What to produce. Return all of the entries below, word for word. Omit each picture.

Source texts of formatted documents:
-- Opening Marker --

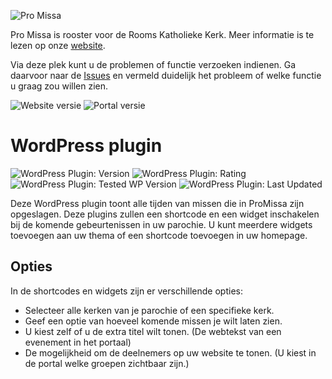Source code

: ![Pro Missa](https://www.promissa.nl/assets/image-resources/logo.png)

Pro Missa is rooster voor de Rooms Katholieke Kerk. Meer informatie is te lezen op onze [website](https://www.promissa.nl).

Via deze plek kunt u de problemen of functie verzoeken indienen. Ga daarvoor naar de [Issues](https://github.com/kerkenit/promissa/issues) en vermeld duidelijk het probleem of welke functie u graag zou willen zien.

![Website versie](https://img.shields.io/badge/dynamic/json.svg?url=https://www.promissa.nl/package.json&query=$.version&label=Pro%20Missa&color=30b6a2&labelColor=477cbd)
![Portal versie](https://img.shields.io/badge/dynamic/json.svg?url=https://portal.promissa.nl/package.json&query=$.version&label=Pro%20Missa&color=30b6a2&labelColor=477cbd)


# WordPress plugin
![WordPress Plugin: Version](https://img.shields.io/wordpress/plugin/v/promissa?label=Version)
![WordPress Plugin: Rating](https://img.shields.io/wordpress/plugin/stars/promissa?label=Rating)
![WordPress Plugin: Tested WP Version](https://img.shields.io/wordpress/plugin/tested/promissa?label=Tested%20WP%20Version)
![WordPress Plugin: Last Updated](https://img.shields.io/wordpress/plugin/last-updated/promissa?label=Last%20Updated)

Deze WordPress plugin toont alle tijden van missen die in ProMissa zijn opgeslagen.
Deze plugins zullen een shortcode en een widget inschakelen bij de komende gebeurtenissen in uw parochie.
U kunt meerdere widgets toevoegen aan uw thema of een shortcode toevoegen in uw homepage.

## Opties
In de shortcodes en widgets zijn er verschillende opties:
- Selecteer alle kerken van je parochie of een specifieke kerk.
- Geef een optie van hoeveel komende missen je wilt laten zien.
- U kiest zelf of u de extra titel wilt tonen. (De webtekst van een evenement in het portaal)
- De mogelijkheid om de deelnemers op uw website te tonen. (U kiest in de portal welke groepen zichtbaar zijn.)
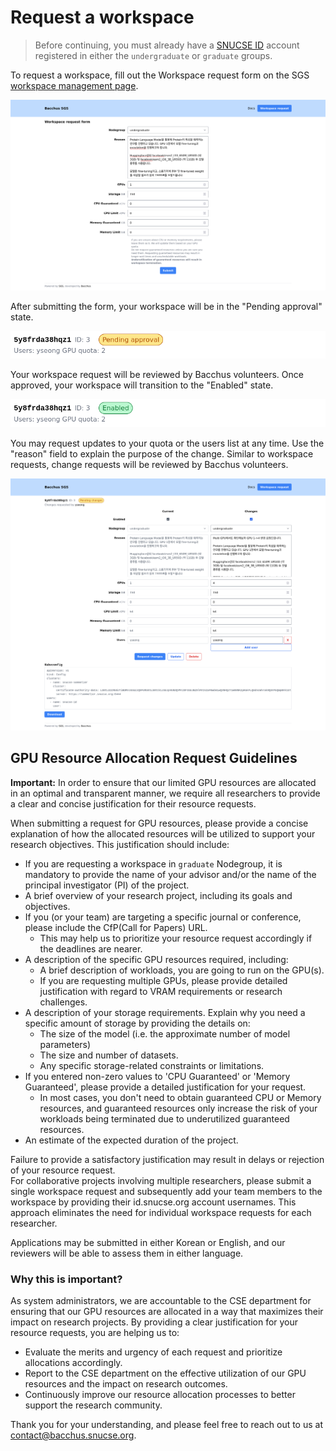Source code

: # Request a workspace

[id]: https://id.snucse.org
[sgs-request]: https://sgs.snucse.org/request

> Before continuing, you must already have a [SNUCSE ID][id] account registered
> in either the `undergraduate` or `graduate` groups.

To request a workspace, fill out the Workspace request form on the SGS
[workspace management page][sgs-request].

![Workspace request form](request-workspace/ws-request.png)

After submitting the form, your workspace will be in the "Pending approval"
state.

![Pending approval](request-workspace/ws-pending.png)

Your workspace request will be reviewed by Bacchus volunteers. Once approved,
your workspace will transition to the "Enabled" state.

![Enabled](request-workspace/ws-enabled.png)

You may request updates to your quota or the users list at any time. Use the
"reason" field to explain the purpose of the change. Similar to workspace
requests, change requests will be reviewed by Bacchus volunteers.

![Request changes](request-workspace/ws-changes.png)

## GPU Resource Allocation Request Guidelines

**Important:** In order to ensure that our limited GPU resources are allocated in an optimal and transparent manner, we require all researchers to provide a clear and concise justification for their resource requests.

When submitting a request for GPU resources, please provide a concise explanation of how the allocated resources will be utilized to support your research objectives. This justification should include:

- If you are requesting a workspace in `graduate` Nodegroup, it is mandatory to provide the name of your advisor and/or the name of the principal investigator (PI) of the project.
- A brief overview of your research project, including its goals and objectives.
- If you (or your team) are targeting a specific journal or conference, please include the CfP(Call for Papers) URL.
  - This may help us to prioritize your resource request accordingly if the deadlines are nearer.
- A description of the specific GPU resources required, including:
  - A brief description of workloads, you are going to run on the GPU(s).
  - If you are requesting multiple GPUs, please provide detailed justification with regard to VRAM requirements or research challenges.
- A description of your storage requirements. Explain why you need a specific amount of storage by providing the details on:
  - The size of the model (i.e. the approximate number of model parameters)
  - The size and number of datasets.
  - Any specific storage-related constraints or limitations.
- If you entered non-zero values to 'CPU Guaranteed' or 'Memory Guaranteed', please provide a detailed justification for your request.
  - In most cases, you don't need to obtain guaranteed CPU or Memory resources, and guaranteed resources only increase the risk of your workloads being terminated due to underutilized guaranteed resources.
- An estimate of the expected duration of the project.

<div class="warning">
Failure to provide a satisfactory justification may result in delays or rejection of your resource request.
</div>

<div class="warning">
For collaborative projects involving multiple researchers, please submit a single workspace request and subsequently add your team members to the workspace by providing their id.snucse.org account usernames. This approach eliminates the need for individual workspace requests for each researcher.
</div>

Applications may be submitted in either Korean or English, and our reviewers will be able to assess them in either language.

### Why this is important?

As system administrators, we are accountable to the CSE department for ensuring that our GPU resources are allocated in a way that maximizes their impact on research projects. By providing a clear justification for your resource requests, you are helping us to:

- Evaluate the merits and urgency of each request and prioritize allocations accordingly.
- Report to the CSE department on the effective utilization of our GPU resources and the impact on research outcomes.
- Continuously improve our resource allocation processes to better support the research community.

Thank you for your understanding, and please feel free to reach out to us at [contact@bacchus.snucse.org](mailto:contact@bacchus.snucse.org).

-- Closing Marker --

Answer box.
Source code

: ![Pro Missa](https://www.promissa.nl/assets/image-resources/logo.png)

Pro Missa is rooster voor de Rooms Katholieke Kerk. Meer informatie is te lezen op onze [website](https://www.promissa.nl).

Via deze plek kunt u de problemen of functie verzoeken indienen. Ga daarvoor naar de [Issues](https://github.com/kerkenit/promissa/issues) en vermeld duidelijk het probleem of welke functie u graag zou willen zien.

![Website versie](https://img.shields.io/badge/dynamic/json.svg?url=https://www.promissa.nl/package.json&query=$.version&label=Pro%20Missa&color=30b6a2&labelColor=477cbd)
![Portal versie](https://img.shields.io/badge/dynamic/json.svg?url=https://portal.promissa.nl/package.json&query=$.version&label=Pro%20Missa&color=30b6a2&labelColor=477cbd)


# WordPress plugin
![WordPress Plugin: Version](https://img.shields.io/wordpress/plugin/v/promissa?label=Version)
![WordPress Plugin: Rating](https://img.shields.io/wordpress/plugin/stars/promissa?label=Rating)
![WordPress Plugin: Tested WP Version](https://img.shields.io/wordpress/plugin/tested/promissa?label=Tested%20WP%20Version)
![WordPress Plugin: Last Updated](https://img.shields.io/wordpress/plugin/last-updated/promissa?label=Last%20Updated)

Deze WordPress plugin toont alle tijden van missen die in ProMissa zijn opgeslagen.
Deze plugins zullen een shortcode en een widget inschakelen bij de komende gebeurtenissen in uw parochie.
U kunt meerdere widgets toevoegen aan uw thema of een shortcode toevoegen in uw homepage.

## Opties
In de shortcodes en widgets zijn er verschillende opties:
- Selecteer alle kerken van je parochie of een specifieke kerk.
- Geef een optie van hoeveel komende missen je wilt laten zien.
- U kiest zelf of u de extra titel wilt tonen. (De webtekst van een evenement in het portaal)
- De mogelijkheid om de deelnemers op uw website te tonen. (U kiest in de portal welke groepen zichtbaar zijn.)
Source code

: # Request a workspace

[id]: https://id.snucse.org
[sgs-request]: https://sgs.snucse.org/request

> Before continuing, you must already have a [SNUCSE ID][id] account registered
> in either the `undergraduate` or `graduate` groups.

To request a workspace, fill out the Workspace request form on the SGS
[workspace management page][sgs-request].

![Workspace request form](request-workspace/ws-request.png)

After submitting the form, your workspace will be in the "Pending approval"
state.

![Pending approval](request-workspace/ws-pending.png)

Your workspace request will be reviewed by Bacchus volunteers. Once approved,
your workspace will transition to the "Enabled" state.

![Enabled](request-workspace/ws-enabled.png)

You may request updates to your quota or the users list at any time. Use the
"reason" field to explain the purpose of the change. Similar to workspace
requests, change requests will be reviewed by Bacchus volunteers.

![Request changes](request-workspace/ws-changes.png)

## GPU Resource Allocation Request Guidelines

**Important:** In order to ensure that our limited GPU resources are allocated in an optimal and transparent manner, we require all researchers to provide a clear and concise justification for their resource requests.

When submitting a request for GPU resources, please provide a concise explanation of how the allocated resources will be utilized to support your research objectives. This justification should include:

- If you are requesting a workspace in `graduate` Nodegroup, it is mandatory to provide the name of your advisor and/or the name of the principal investigator (PI) of the project.
- A brief overview of your research project, including its goals and objectives.
- If you (or your team) are targeting a specific journal or conference, please include the CfP(Call for Papers) URL.
  - This may help us to prioritize your resource request accordingly if the deadlines are nearer.
- A description of the specific GPU resources required, including:
  - A brief description of workloads, you are going to run on the GPU(s).
  - If you are requesting multiple GPUs, please provide detailed justification with regard to VRAM requirements or research challenges.
- A description of your storage requirements. Explain why you need a specific amount of storage by providing the details on:
  - The size of the model (i.e. the approximate number of model parameters)
  - The size and number of datasets.
  - Any specific storage-related constraints or limitations.
- If you entered non-zero values to 'CPU Guaranteed' or 'Memory Guaranteed', please provide a detailed justification for your request.
  - In most cases, you don't need to obtain guaranteed CPU or Memory resources, and guaranteed resources only increase the risk of your workloads being terminated due to underutilized guaranteed resources.
- An estimate of the expected duration of the project.

<div class="warning">
Failure to provide a satisfactory justification may result in delays or rejection of your resource request.
</div>

<div class="warning">
For collaborative projects involving multiple researchers, please submit a single workspace request and subsequently add your team members to the workspace by providing their id.snucse.org account usernames. This approach eliminates the need for individual workspace requests for each researcher.
</div>

Applications may be submitted in either Korean or English, and our reviewers will be able to assess them in either language.

### Why this is important?

As system administrators, we are accountable to the CSE department for ensuring that our GPU resources are allocated in a way that maximizes their impact on research projects. By providing a clear justification for your resource requests, you are helping us to:

- Evaluate the merits and urgency of each request and prioritize allocations accordingly.
- Report to the CSE department on the effective utilization of our GPU resources and the impact on research outcomes.
- Continuously improve our resource allocation processes to better support the research community.

Thank you for your understanding, and please feel free to reach out to us at [contact@bacchus.snucse.org](mailto:contact@bacchus.snucse.org).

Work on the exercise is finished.